* **Your goal**:
Return all lines from the listing below that include the word "stocks".

* **Source information**:

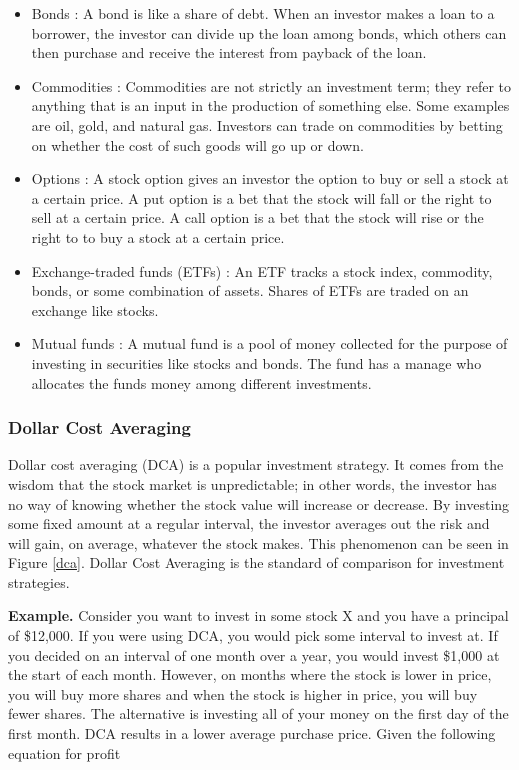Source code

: \documentclass[12pt]{article}
\begin{document}
\begin{itemize}
	\item Bonds : A bond is like a share of debt. When an investor makes a loan to a borrower, the investor can divide up the loan among bonds, which others can then purchase and receive the interest from payback of the loan. 
	\item Commodities : Commodities are not strictly an investment term; they refer to anything that is an input in the production of something else. Some examples are oil, gold, and natural gas. Investors can trade on commodities by betting on whether the cost of such goods will go up or down.
	\item Options : A stock option gives an investor the option to buy or sell a stock at a certain price. A put option is a bet that the stock will fall or the right to sell at a certain price. A call option is a bet that the stock will rise or the right to to buy a stock at a certain price.
	\item Exchange-traded funds (ETFs) : An ETF tracks a stock index, commodity, bonds, or some combination of assets. Shares of ETFs are traded on an exchange like stocks.
	\item Mutual funds : A mutual fund is a pool of money collected for the purpose of investing in securities like stocks and bonds. The fund has a manage who allocates the funds money among different investments. 
\end{itemize}

\subsubsection{Dollar Cost Averaging}
Dollar cost averaging (DCA) is a popular investment strategy. It comes from the wisdom that the stock market is unpredictable; in other words, the investor has no way of knowing whether the stock value will increase or decrease. By investing some fixed amount at a regular interval, the investor averages out the risk and will gain, on average, whatever the stock makes. This phenomenon can be seen in Figure \ref{dca}. Dollar Cost Averaging is the standard of comparison for investment strategies. 

\textbf{Example.} Consider you want to invest in some stock X and you have a principal of \$12,000. If you were using DCA, you would pick some interval to invest at. If you decided on an interval of one month over a year, you would invest \$1,000 at the start of each month. However, on months where the stock is lower in price, you will buy more shares and when the stock is higher in price, you will buy fewer shares. The alternative is investing all of your money on the first day of the first month. DCA results in a lower average purchase price. Given the following equation for profit
\end{document}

* **Result of this task**:
	\item Exchange-traded funds (ETFs) : An ETF tracks a stock index, commodity, bonds, or some combination of assets. Shares of ETFs are traded on an exchange like stocks.
	\item Mutual funds : A mutual fund is a pool of money collected for the purpose of investing in securities like stocks and bonds. The fund has a manage who allocates the funds money among different investments. 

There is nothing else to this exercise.